(Records provided)

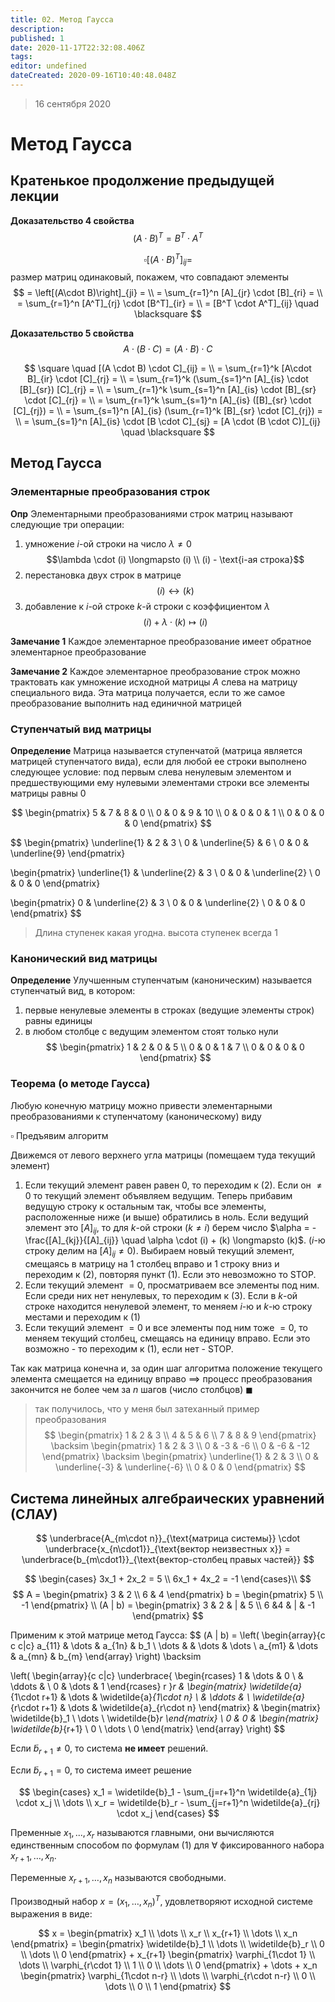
 ```yaml
---
title: 02. Метод Гаусса
description: 
published: 1
date: 2020-11-17T22:32:08.406Z
tags: 
editor: undefined
dateCreated: 2020-09-16T10:40:48.048Z
---
```


> 16 сентября 2020
# Метод Гаусса
## Кратенькое продолжение предыдущей лекции
**Доказательство 4 свойства**
$$
(A\cdot B)^T = B^T \cdot A^T
$$

$$
\square \left[(A\cdot B)^T\right]_{ij} =
$$
размер матриц одинаковый, покажем, что совпадают элементы
$$
= \left[(A\cdot B)\right]_{ji} = \\
= \sum_{r=1}^n [A]_{jr} \cdot [B]_{ri} = \\
= \sum_{r=1}^n [A^T]_{rj} \cdot [B^T]_{ir} = \\
= [B^T \cdot A^T]_{ij} \quad \blacksquare
$$

**Доказательство 5 свойства**
$$
A \cdot (B \cdot C) = (A \cdot B) \cdot C
$$

$$
\square \quad [(A \cdot B) \cdot C]_{ij} = \\
= \sum_{r=1}^k [A\cdot B]_{ir} \cdot [C]_{rj} = \\
= \sum_{r=1}^k (\sum_{s=1}^n [A]_{is} \cdot [B]_{sr}) [C]_{rj} = \\
= \sum_{r=1}^k \sum_{s=1}^n [A]_{is} \cdot [B]_{sr} \cdot [C]_{rj} = \\
= \sum_{r=1}^k \sum_{s=1}^n [A]_{is} ([B]_{sr} \cdot [C]_{rj}) = \\
= \sum_{s=1}^n [A]_{is} (\sum_{r=1}^k [B]_{sr} \cdot [C]_{rj}) = \\
= \sum_{s=1}^n [A]_{is} \cdot [B \cdot C]_{sj} = [A \cdot (B \cdot C)]_{ij} \quad \blacksquare
$$

## Метод Гаусса
### Элементарные преобразования строк
**Опр** Элементарными преобразованиями строк матриц называют следующие три операции:
1. умножение $i$-ой строки на число $\lambda \not = 0$
$$\lambda \cdot (i) \longmapsto (i) \\ (i) - \text{i-ая строка}$$
2. перестановка двух строк в матрице
$$(i)\longleftrightarrow(k)$$
3. добавление к $i$-ой строке $k$-й строки с коэффициентом $\lambda$
$$(i) + \lambda \cdot (k) \longmapsto (i)$$


**Замечание 1** Каждое элементарное преобразование имеет обратное элементарное преобразование

**Замечание 2** Каждое элементарное преобразование строк можно трактовать как умножение исходной матрицы $A$ слева на матрицу специального вида. Эта матрица получается, если то же самое преобразование выполнить над единичной матрицей

### Ступенчатый вид матрицы
**Определение** Матрица называется ступенчатой (матрица является матрицей ступенчатого вида), 
если для любой ее строки выполнено следующее условие:
под первым слева ненулевым элементом и предшествующими ему нулевыми элементами строки все элементы матрицы равны $0$

$$
\begin{pmatrix}
5 & 7 & 8 & 0 \\
0 & 0 & 9 & 10 \\
0 & 0 & 0 & 1 \\
0 & 0 & 0 & 0
\end{pmatrix}
$$

$$
\begin{pmatrix}
\underline{1} & 2 & 3 \\
0 & \underline{5} & 6 \\
0 & 0 & \underline{9}
\end{pmatrix}

\begin{pmatrix}
\underline{1} & \underline{2} & 3 \\
0 & 0 & \underline{2} \\
0 & 0 & 0
\end{pmatrix}

\begin{pmatrix}
0 & \underline{2} & 3 \\
0 & 0 & \underline{2} \\
0 & 0 & 0
\end{pmatrix}
$$

> Длина ступенек какая угодна.
> высота ступенек всегда 1

### Канонический вид матрицы

**Определение** Улучшенным ступенчатым (каноническим) называется ступенчатый вид, в котором:
1. первые ненулевые элементы в строках (ведущие элементы строк) равны единицы
2. в любом столбце с ведущим элементом стоят только нули
$$
\begin{pmatrix}
1 & 2 & 0 & 5 \\
0 & 0 & 1 & 7 \\
0 & 0 & 0 & 0  
\end{pmatrix}
$$

### Теорема (о методе Гаусса)

Любую конечную матрицу можно привести элементарными преобразованиями к ступенчатому (каноническому) виду

$\square$ Предъявим алгоритм

Движемся от левого верхнего угла матрицы (помещаем туда текущий элемент)
1. Если текущий элемент равен равен 0, то переходим к (2).
Если он $\not= 0$ то текущий элемент объявляем ведущим. Теперь прибавим ведущую строку к остальным так, чтобы все элементы, расположенные ниже (и выше) обратились в ноль.
Если ведущий элемент это $[A]_{ij}$, то для $k$-ой строки ($k\not=i$) берем число
$\alpha = -\frac{[A]_{kj}}{[A]_{ij}} \quad \alpha \cdot (i) + (k) \longmapsto (k)$.
($i$-ю строку делим на $[A]_{ij} \not=0$).
Выбираем новый текущий элемент, смещаясь в матрицу на 1 столбец вправо и 1 строку вниз и переходим к (2), повторяя пункт (1).
Если это невозможно то STOP.
2. Если текущий элемент $= 0$, просматриваем все элементы под ним.
Если среди них нет ненулевых, то переходим к (3).
Если в $k$-ой строке находится ненулевой элемент, то меняем $i$-ю и $k$-ю строку местами и
переходим к (1)
3. Если текущий элемент $=0$ и все элементы под ним тоже $=0$, то меняем текущий столбец,
смещаясь на единицу вправо. Если это возможно - то переходим к (1), если нет - STOP.

Так как матрица конечна и, за один шаг алгоритма положение текущего элемента смещается на
единицу вправо $\implies$ процесс преобразования закончится не более чем за $n$ шагов (число столбцов) $\blacksquare$

> так получилось, что у меня был затеханный пример преобразования
> $$
> \begin{pmatrix}
> 1 & 2 & 3 \\
> 4 & 5 & 6 \\
> 7 & 8 & 9
> \end{pmatrix}
> \backsim
> \begin{pmatrix}
> 1 & 2 & 3 \\
> 0 & -3 & -6 \\
> 0 & -6 & -12
> \end{pmatrix}
> \backsim
> \begin{pmatrix}
> \underline{1} & 2 & 3 \\
> 0 & \underline{-3} & \underline{-6} \\
> 0 & 0 & 0
> \end{pmatrix}
> $$

## Система линейных алгебраических уравнений (СЛАУ)
$$
\underbrace{A_{m\cdot n}}_{\text{матрица системы}} \cdot 
\underbrace{x_{n\cdot1}}_{\text{вектор неизвестных х}} = 
\underbrace{b_{m\cdot1}}_{\text{вектор-столбец правых частей}}
$$

$$
\begin{cases}
3x_1 + 2x_2 = 5 \\
6x_1 + 4x_2 = -1
\end{cases}\\
$$
$$
A = \begin{pmatrix}
3 & 2 \\
6 & 4
\end{pmatrix}
b = \begin{pmatrix}
5 \\
-1
\end{pmatrix} \\
(A | b) = \begin{pmatrix}
3 & 2 & | & 5 \\
6  &4 & | & -1
\end{pmatrix}
$$

Применим к этой матрице метод Гаусса:
$$
(A | b) = \left( 
\begin{array}{c c c|c}
a_{11} & \dots & a_{1n} & b_1   \\
\dots  &       & \dots  & \dots \\
a_{m1} & \dots & a_{mn} & b_{m}
\end{array} \right) \backsim

\left(
\begin{array}{c c|c}
\underbrace{
\begin{rcases}
1 & \dots & 0 \\
& \ddots & \\
0 & \dots & 1
\end{rcases} r
}_r & \begin{matrix}
\widetilde{a}_{1\cdot r+1} & \dots & \widetilde{a}_{1\cdot n} \\
 & \ddots & \\
\widetilde{a}_{r\cdot r+1} & \dots & \widetilde{a}_{r\cdot n}
\end{matrix} & \begin{matrix}
\widetilde{b}_1 \\
\dots \\
\widetilde{b}_r
\end{matrix} \\
0 & 0 & \begin{matrix}
\widetilde{b}_{r+1} \\
0 \\
\dots \\
0
\end{matrix}
\end{array}
\right)
$$

Если $\widetilde{b}_{r+1} \not= 0$, то система **не имеет** решений.

Если $\widetilde{b}_{r+1} = 0$, то система имеет решение

$$
\begin{cases}
x_1 = \widetilde{b}_1 - \sum_{j=r+1}^n \widetilde{a}_{1j} \cdot x_j \\
\dots \\
x_r = \widetilde{b}_r - \sum_{j=r+1}^n \widetilde{a}_{rj} \cdot x_j
\end{cases}
$$

Пременные $x_1 ,..., x_r$ называются главными, они вычисляются единственным способом по формулам (1) для $\forall$ фиксированного набора $x_{r+1}, \dots, x_n$.

Переменные $x_{r+1}, \dots, x_n$ называются свободными.

Производный набор $x = (x_1, \dots, x_n)^T$, удовлетворяют исходной системе выражения в виде:

$$
x = \begin{pmatrix}
x_1 \\
\dots \\
x_r \\
x_{r+1} \\
\dots \\
x_n
\end{pmatrix} =
\begin{pmatrix}
\widetilde{b}_1 \\
\dots \\
\widetilde{b}_r \\
0 \\
\dots \\
0
\end{pmatrix} + 
x_{r+1} 
\begin{pmatrix}
\varphi_{1\cdot 1} \\
\dots \\
\varphi_{r\cdot 1} \\
1 \\
0 \\
\dots \\
0
\end{pmatrix} + 
\dots + x_n \begin{pmatrix}
\varphi_{1\cdot n-r} \\
\dots \\
\varphi_{r\cdot n-r} \\
0 \\
\dots \\
0 \\
1
\end{pmatrix}
$$

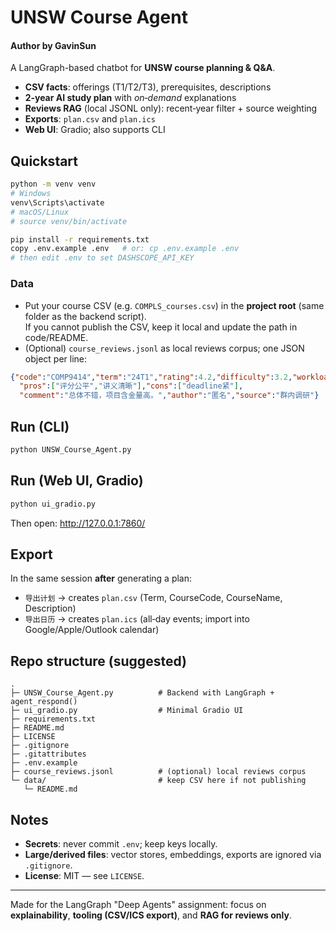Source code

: # UNSW Course Agent
#### Author by GavinSun

A LangGraph-based chatbot for **UNSW course planning & Q&A**.  
- **CSV facts**: offerings (T1/T2/T3), prerequisites, descriptions
- **2‑year AI study plan** with *on‑demand* explanations 
- **Reviews RAG** (local JSONL only): recent‑year filter + source weighting
- **Exports**: `plan.csv` and `plan.ics`
- **Web UI**: Gradio; also supports CLI

## Quickstart
```bash
python -m venv venv
# Windows
venv\Scripts\activate
# macOS/Linux
# source venv/bin/activate

pip install -r requirements.txt
copy .env.example .env   # or: cp .env.example .env
# then edit .env to set DASHSCOPE_API_KEY
```

### Data
- Put your course CSV (e.g. `COMPLS_courses.csv`) in the **project root** (same folder as the backend script).  
  If you cannot publish the CSV, keep it local and update the path in code/README.
- (Optional) `course_reviews.jsonl` as local reviews corpus; one JSON object per line:
```json
{"code":"COMP9414","term":"24T1","rating":4.2,"difficulty":3.2,"workload":"medium",
  "pros":["评分公平","讲义清晰"],"cons":["deadline紧"],
  "comment":"总体不错，项目含金量高。","author":"匿名","source":"群内调研"}
```

## Run (CLI)
```bash
python UNSW_Course_Agent.py
```

## Run (Web UI, Gradio)
```bash
python ui_gradio.py
```
Then open: <http://127.0.0.1:7860/>

## Export
In the same session **after** generating a plan:
- `导出计划` → creates `plan.csv` (Term, CourseCode, CourseName, Description)
- `导出日历` → creates `plan.ics` (all‑day events; import into Google/Apple/Outlook calendar)

## Repo structure (suggested)
```
.
├─ UNSW_Course_Agent.py          # Backend with LangGraph + agent_respond()
├─ ui_gradio.py                  # Minimal Gradio UI
├─ requirements.txt
├─ README.md
├─ LICENSE
├─ .gitignore
├─ .gitattributes
├─ .env.example
├─ course_reviews.jsonl          # (optional) local reviews corpus
└─ data/                         # keep CSV here if not publishing
   └─ README.md
```

## Notes
- **Secrets**: never commit `.env`; keep keys locally.
- **Large/derived files**: vector stores, embeddings, exports are ignored via `.gitignore`.
- **License**: MIT — see `LICENSE`.

---

Made for the LangGraph "Deep Agents" assignment: focus on **explainability**, **tooling (CSV/ICS export)**, and **RAG for reviews only**.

(End Records provided)

§ Work required: For the string "only", filter the data and copy out each line where it occurs.

§ Solution for this exercise:
- **Reviews RAG** (local JSONL only): recent‑year filter + source weighting
Made for the LangGraph "Deep Agents" assignment: focus on **explainability**, **tooling (CSV/ICS export)**, and **RAG for reviews only**.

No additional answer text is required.